- _Entries provided_:
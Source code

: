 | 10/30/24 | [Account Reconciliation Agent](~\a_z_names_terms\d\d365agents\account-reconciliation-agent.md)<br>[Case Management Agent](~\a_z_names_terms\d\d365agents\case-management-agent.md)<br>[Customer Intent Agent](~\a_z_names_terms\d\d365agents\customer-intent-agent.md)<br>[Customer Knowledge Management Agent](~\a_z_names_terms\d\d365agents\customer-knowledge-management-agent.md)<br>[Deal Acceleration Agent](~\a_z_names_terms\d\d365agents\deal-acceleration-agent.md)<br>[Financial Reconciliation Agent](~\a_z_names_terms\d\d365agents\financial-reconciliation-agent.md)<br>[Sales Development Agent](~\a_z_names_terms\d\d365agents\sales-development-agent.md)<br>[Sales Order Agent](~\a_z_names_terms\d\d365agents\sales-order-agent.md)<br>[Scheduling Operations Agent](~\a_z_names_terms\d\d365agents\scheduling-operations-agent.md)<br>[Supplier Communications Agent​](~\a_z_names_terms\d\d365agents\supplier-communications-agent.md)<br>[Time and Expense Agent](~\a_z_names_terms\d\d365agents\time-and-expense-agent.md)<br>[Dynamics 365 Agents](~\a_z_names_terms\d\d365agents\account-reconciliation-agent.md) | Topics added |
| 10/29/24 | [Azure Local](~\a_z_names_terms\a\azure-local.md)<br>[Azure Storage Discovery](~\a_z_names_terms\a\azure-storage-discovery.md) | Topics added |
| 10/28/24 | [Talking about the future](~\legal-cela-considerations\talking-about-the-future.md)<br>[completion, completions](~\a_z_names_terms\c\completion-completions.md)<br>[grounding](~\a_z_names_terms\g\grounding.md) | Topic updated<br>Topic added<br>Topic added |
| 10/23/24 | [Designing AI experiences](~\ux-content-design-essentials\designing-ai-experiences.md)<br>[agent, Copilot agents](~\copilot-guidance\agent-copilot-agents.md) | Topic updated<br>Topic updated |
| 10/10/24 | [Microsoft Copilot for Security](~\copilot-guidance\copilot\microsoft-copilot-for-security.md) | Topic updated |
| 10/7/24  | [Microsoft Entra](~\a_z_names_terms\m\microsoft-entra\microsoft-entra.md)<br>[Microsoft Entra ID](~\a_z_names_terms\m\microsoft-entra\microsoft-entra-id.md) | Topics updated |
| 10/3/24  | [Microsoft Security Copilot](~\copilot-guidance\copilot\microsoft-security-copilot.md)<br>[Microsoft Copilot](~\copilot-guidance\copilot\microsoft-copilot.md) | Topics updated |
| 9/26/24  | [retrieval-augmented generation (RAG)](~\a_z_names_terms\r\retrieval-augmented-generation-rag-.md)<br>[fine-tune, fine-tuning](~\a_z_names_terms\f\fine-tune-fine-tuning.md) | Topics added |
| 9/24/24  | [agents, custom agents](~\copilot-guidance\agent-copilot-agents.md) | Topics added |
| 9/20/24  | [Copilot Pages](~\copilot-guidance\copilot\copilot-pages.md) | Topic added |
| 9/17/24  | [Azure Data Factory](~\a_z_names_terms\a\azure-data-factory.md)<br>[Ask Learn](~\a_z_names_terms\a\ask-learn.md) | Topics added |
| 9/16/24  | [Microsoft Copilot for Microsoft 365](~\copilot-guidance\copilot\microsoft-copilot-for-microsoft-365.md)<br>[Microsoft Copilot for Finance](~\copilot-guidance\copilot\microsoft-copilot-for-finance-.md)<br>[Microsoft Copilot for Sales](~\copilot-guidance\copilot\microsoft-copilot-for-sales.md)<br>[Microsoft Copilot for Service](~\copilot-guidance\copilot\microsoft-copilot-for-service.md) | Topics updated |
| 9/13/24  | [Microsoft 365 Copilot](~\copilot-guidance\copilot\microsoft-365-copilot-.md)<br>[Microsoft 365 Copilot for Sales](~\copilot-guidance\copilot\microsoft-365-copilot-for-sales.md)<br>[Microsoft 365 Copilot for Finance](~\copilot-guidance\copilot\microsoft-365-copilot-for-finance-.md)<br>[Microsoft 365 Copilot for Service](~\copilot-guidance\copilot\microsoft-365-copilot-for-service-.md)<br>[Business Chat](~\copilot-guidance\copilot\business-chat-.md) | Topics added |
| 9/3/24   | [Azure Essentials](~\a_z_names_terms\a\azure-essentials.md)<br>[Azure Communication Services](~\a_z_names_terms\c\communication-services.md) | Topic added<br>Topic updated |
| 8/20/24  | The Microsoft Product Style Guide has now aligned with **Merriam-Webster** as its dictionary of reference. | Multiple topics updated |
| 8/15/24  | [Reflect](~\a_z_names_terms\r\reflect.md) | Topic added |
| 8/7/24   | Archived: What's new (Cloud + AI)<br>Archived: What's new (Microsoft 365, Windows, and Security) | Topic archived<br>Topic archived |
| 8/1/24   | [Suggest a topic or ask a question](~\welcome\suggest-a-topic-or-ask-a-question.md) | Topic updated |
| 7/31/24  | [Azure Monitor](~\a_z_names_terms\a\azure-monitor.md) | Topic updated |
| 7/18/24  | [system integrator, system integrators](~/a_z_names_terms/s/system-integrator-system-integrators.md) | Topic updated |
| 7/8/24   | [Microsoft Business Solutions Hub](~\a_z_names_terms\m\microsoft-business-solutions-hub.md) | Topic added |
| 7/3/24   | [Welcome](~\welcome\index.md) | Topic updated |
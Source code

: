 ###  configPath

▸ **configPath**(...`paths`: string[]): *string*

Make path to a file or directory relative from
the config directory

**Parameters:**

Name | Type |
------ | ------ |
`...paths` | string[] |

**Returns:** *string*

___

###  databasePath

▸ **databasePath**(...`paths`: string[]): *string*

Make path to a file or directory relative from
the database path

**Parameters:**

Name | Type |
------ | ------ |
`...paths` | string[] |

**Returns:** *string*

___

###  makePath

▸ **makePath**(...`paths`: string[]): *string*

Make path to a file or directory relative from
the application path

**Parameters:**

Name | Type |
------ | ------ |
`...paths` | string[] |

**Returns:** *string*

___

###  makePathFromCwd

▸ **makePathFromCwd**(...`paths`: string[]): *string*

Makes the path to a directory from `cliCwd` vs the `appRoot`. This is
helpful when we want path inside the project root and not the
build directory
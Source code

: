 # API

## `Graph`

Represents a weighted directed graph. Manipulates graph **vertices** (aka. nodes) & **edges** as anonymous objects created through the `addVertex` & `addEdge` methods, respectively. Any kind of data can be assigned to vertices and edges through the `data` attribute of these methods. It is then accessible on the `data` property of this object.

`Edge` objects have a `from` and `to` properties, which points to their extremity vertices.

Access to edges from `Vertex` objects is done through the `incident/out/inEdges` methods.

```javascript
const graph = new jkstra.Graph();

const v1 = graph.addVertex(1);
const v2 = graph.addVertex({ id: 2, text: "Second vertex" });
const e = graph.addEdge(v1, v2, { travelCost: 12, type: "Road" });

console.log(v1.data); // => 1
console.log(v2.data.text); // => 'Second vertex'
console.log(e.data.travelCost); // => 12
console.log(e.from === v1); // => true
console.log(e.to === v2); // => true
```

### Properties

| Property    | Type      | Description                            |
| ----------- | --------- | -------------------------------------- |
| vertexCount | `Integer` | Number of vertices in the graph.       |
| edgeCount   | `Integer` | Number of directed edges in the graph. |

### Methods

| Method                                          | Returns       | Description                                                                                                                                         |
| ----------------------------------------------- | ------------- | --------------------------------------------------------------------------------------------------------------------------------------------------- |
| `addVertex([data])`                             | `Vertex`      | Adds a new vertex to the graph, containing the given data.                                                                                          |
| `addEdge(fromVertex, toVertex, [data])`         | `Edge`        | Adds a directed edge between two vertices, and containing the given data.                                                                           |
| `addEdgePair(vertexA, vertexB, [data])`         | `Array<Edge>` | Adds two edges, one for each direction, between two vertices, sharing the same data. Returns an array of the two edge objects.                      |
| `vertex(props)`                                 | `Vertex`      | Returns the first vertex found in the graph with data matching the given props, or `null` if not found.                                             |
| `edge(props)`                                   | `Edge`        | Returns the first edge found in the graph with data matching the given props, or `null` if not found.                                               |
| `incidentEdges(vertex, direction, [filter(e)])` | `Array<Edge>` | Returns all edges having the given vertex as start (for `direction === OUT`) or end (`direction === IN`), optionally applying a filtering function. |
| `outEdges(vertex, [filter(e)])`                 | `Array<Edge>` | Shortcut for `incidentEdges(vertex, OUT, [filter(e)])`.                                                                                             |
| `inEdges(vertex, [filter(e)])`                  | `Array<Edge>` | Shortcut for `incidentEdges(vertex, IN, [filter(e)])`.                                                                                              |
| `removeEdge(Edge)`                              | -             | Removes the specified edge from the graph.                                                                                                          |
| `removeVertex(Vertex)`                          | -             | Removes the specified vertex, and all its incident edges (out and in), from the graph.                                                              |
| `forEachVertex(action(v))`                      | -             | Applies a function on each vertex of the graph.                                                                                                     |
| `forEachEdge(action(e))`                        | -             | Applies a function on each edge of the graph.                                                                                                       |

- _Task item_:
Your task is to count the lines in the material containing the word "travelCost" and to state only that number.

- _Solved problem_:
2